I love that quote. Most of you who read it will get a bit of an adrenaline rush pulsing through your veins. You may even find yourself saying it out loud, pushing your shoulders back a bit while voicing a ‘hell yeah’, followed by a fist to the air. Then, within seconds, that belly punch happens, followed by, “Well, I kinda believe that, but things haven’t worked out that well for me”.


We start to go down the list of what ‘hasn’t’ instead of running with the ‘what can’.


Let’s start with some grace for yourself. If you were alone in this thought process, this content wouldn’t need to be written. It is a scientific fact that we can go downhill faster than going up a hill. Momentum is behind us. Patterns push us faster and faster. Comfortability. Ease of movement. It doesn’t take much ‘oomph’ to go downhill.

Now uphill is another story. We need to prepare for that one. Onward and upward comes with a burn in our muscles. We can see the goal-line ahead of us, but it always seems to be farther away than when we first started out. We hear ourselves confirming that it would be so much easier to just turn around and coast back downhill. After all, I moved a little forward, doesn’t that count for something?


Then we stop. This is the danger zone. We see what is ahead. We see what is behind. And both places cause internal fear. So we freeze in place. That’s usually where I find most of my clients. Frozen in place. We have decided in our head that this is the safest place to be, but when that freeze sets in, woah to the toes! Frostbite of the mind sets in quick!



Ok. We acknowledge that fact. What do we do about it? Here are three simple steps to thaw out the freeze.


1. Move. Yes, moving forward is optimal, but moving backward is also an action. We continually hear about forward movement and how that’s the only step we can take. But have you watched a football game lately? Sometimes, the receiver needs to take some steps backward to find an open spot to move forward. The same strategy works when we are frozen in place.

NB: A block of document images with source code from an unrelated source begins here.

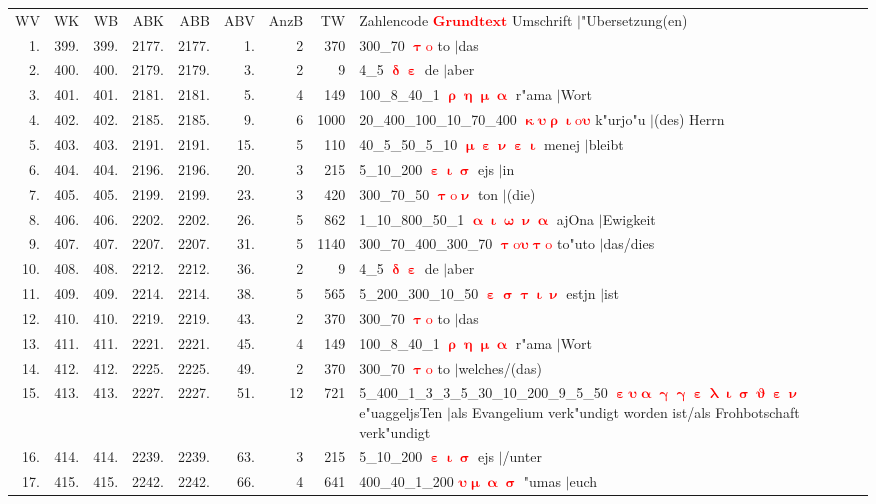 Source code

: \documentclass[a4paper,10pt,landscape]{article}
\begin{document}
\begin{tabular}{rrrrrrrrp{120mm}}
WV&WK&WB&ABK&ABB&ABV&AnzB&TW&Zahlencode \textcolor{red}{$\boldsymbol{Grundtext}$} Umschrift $|$"Ubersetzung(en)\\
1.&399.&399.&2177.&2177.&1.&2&370&300\_70 \textcolor{red}{$\boldsymbol{\uptau\mathrm{o}}$} to $|$das\\
2.&400.&400.&2179.&2179.&3.&2&9&4\_5 \textcolor{red}{$\boldsymbol{\updelta\upepsilon}$} de $|$aber\\
3.&401.&401.&2181.&2181.&5.&4&149&100\_8\_40\_1 \textcolor{red}{$\boldsymbol{\uprho\upeta\upmu\upalpha}$} r"ama $|$Wort\\
4.&402.&402.&2185.&2185.&9.&6&1000&20\_400\_100\_10\_70\_400 \textcolor{red}{$\boldsymbol{\upkappa\upsilon\uprho\upiota\mathrm{o}\upsilon}$} k"urjo"u $|$(des) Herrn\\
5.&403.&403.&2191.&2191.&15.&5&110&40\_5\_50\_5\_10 \textcolor{red}{$\boldsymbol{\upmu\upepsilon\upnu\upepsilon\upiota}$} menej $|$bleibt\\
6.&404.&404.&2196.&2196.&20.&3&215&5\_10\_200 \textcolor{red}{$\boldsymbol{\upepsilon\upiota\upsigma}$} ejs $|$in\\
7.&405.&405.&2199.&2199.&23.&3&420&300\_70\_50 \textcolor{red}{$\boldsymbol{\uptau\mathrm{o}\upnu}$} ton $|$(die)\\
8.&406.&406.&2202.&2202.&26.&5&862&1\_10\_800\_50\_1 \textcolor{red}{$\boldsymbol{\upalpha\upiota\upomega\upnu\upalpha}$} ajOna $|$Ewigkeit\\
9.&407.&407.&2207.&2207.&31.&5&1140&300\_70\_400\_300\_70 \textcolor{red}{$\boldsymbol{\uptau\mathrm{o}\upsilon\uptau\mathrm{o}}$} to"uto $|$das/dies\\
10.&408.&408.&2212.&2212.&36.&2&9&4\_5 \textcolor{red}{$\boldsymbol{\updelta\upepsilon}$} de $|$aber\\
11.&409.&409.&2214.&2214.&38.&5&565&5\_200\_300\_10\_50 \textcolor{red}{$\boldsymbol{\upepsilon\upsigma\uptau\upiota\upnu}$} estjn $|$ist\\
12.&410.&410.&2219.&2219.&43.&2&370&300\_70 \textcolor{red}{$\boldsymbol{\uptau\mathrm{o}}$} to $|$das\\
13.&411.&411.&2221.&2221.&45.&4&149&100\_8\_40\_1 \textcolor{red}{$\boldsymbol{\uprho\upeta\upmu\upalpha}$} r"ama $|$Wort\\
14.&412.&412.&2225.&2225.&49.&2&370&300\_70 \textcolor{red}{$\boldsymbol{\uptau\mathrm{o}}$} to $|$welches/(das)\\
15.&413.&413.&2227.&2227.&51.&12&721&5\_400\_1\_3\_3\_5\_30\_10\_200\_9\_5\_50 \textcolor{red}{$\boldsymbol{\upepsilon\upsilon\upalpha\upgamma\upgamma\upepsilon\uplambda\upiota\upsigma\upvartheta\upepsilon\upnu}$} e"uaggeljsTen $|$als Evangelium verk"undigt worden ist/als Frohbotschaft verk"undigt\\
16.&414.&414.&2239.&2239.&63.&3&215&5\_10\_200 \textcolor{red}{$\boldsymbol{\upepsilon\upiota\upsigma}$} ejs $|$/unter\\
17.&415.&415.&2242.&2242.&66.&4&641&400\_40\_1\_200 \textcolor{red}{$\boldsymbol{\upsilon\upmu\upalpha\upsigma}$} "umas $|$euch\\
\end{tabular}\medskip \\
\end{document}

Stepping backward to find that open field, then putting our eyes on the opening, then moving forward, can produce muscle memory that will take us towards the goal. The key word is movement.


2. Track your footprints. Looking at where you have been and where you have stepped, whether it was good, bad, ugly, or awesome, can assure you that you have always come through to the other side. If you have breath, then there is nothing that was too hard, too bad, or too ugly to move through. You did it. Yes, there may be some war scars, but you made it. You are still breathing. Remember that. Also, remember the exhilarating feeling of the good and the awesome. Those great hot footprints that led you through a challenge to a win! Count those ‘tiny wins’. They help with muscle memory. Then lay out a plan and draw footprints to walk into. Then step into them one at a time until you reach your goal.


3. Partner up. Imagine literally being stuck on an icy road. You have tried everything you can think of, but your car is not moving anywhere. As you look at your gas tank, you gauge how much time you have before things go awry for real. So what do you do? You call someone. Whether it is a husband, triple-A, emergency services, or a friend, you partner up with someone to help you get out of this chilly situation. I believe with all that I am, that we were not created to always create alone. The same goes when we are in real need. You may be stuck writing your book; phone a friend, read a couple of pages, ask them to listen as you flesh out a character. You are setting up your website and that slogan just doesn’t fit in the right slot of your vision; hire a consultant to troubleshoot your ideas. Your marriage has some slippery slopes; bring in a coach to help you talk through it as a couple.


Starting is the key. Use these 3 steps to bring in the warmth when you are stuck.